(Data records):
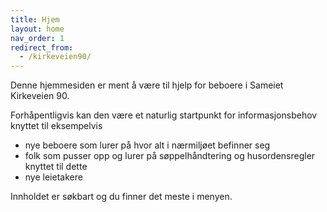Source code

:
 ```yaml
---
title: Hjem
layout: home
nav_order: 1
redirect_from:
  - /kirkeveien90/
---
```


Denne hjemmesiden er ment å være til hjelp for beboere i Sameiet Kirkeveien 90.

Forhåpentligvis kan den være et naturlig startpunkt for informasjonsbehov knyttet til eksempelvis
- nye beboere som lurer på hvor alt i nærmiljøet befinner seg
- folk som pusser opp og lurer på søppelhåndtering og husordensregler knyttet til dette
- nye leietakere 

Innholdet er søkbart og du finner det meste i menyen.

<!-- https://www.dropbox.com/scl/fi/ymg209dj53eoi1vcymcmw/Oppslag-om-hjemmeside.pdf?rlkey=k8d0c6gnpa79f0r4zyi1153g9&dl=0
-->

(Task requirements):
Copy out every line from the one containing "Forhåpentligvis kan den" to the end of the material, both ends included.

(Task result):
Forhåpentligvis kan den være et naturlig startpunkt for informasjonsbehov knyttet til eksempelvis
- nye beboere som lurer på hvor alt i nærmiljøet befinner seg
- folk som pusser opp og lurer på søppelhåndtering og husordensregler knyttet til dette
- nye leietakere 

Innholdet er søkbart og du finner det meste i menyen.

<!-- https://www.dropbox.com/scl/fi/ymg209dj53eoi1vcymcmw/Oppslag-om-hjemmeside.pdf?rlkey=k8d0c6gnpa79f0r4zyi1153g9&dl=0
-->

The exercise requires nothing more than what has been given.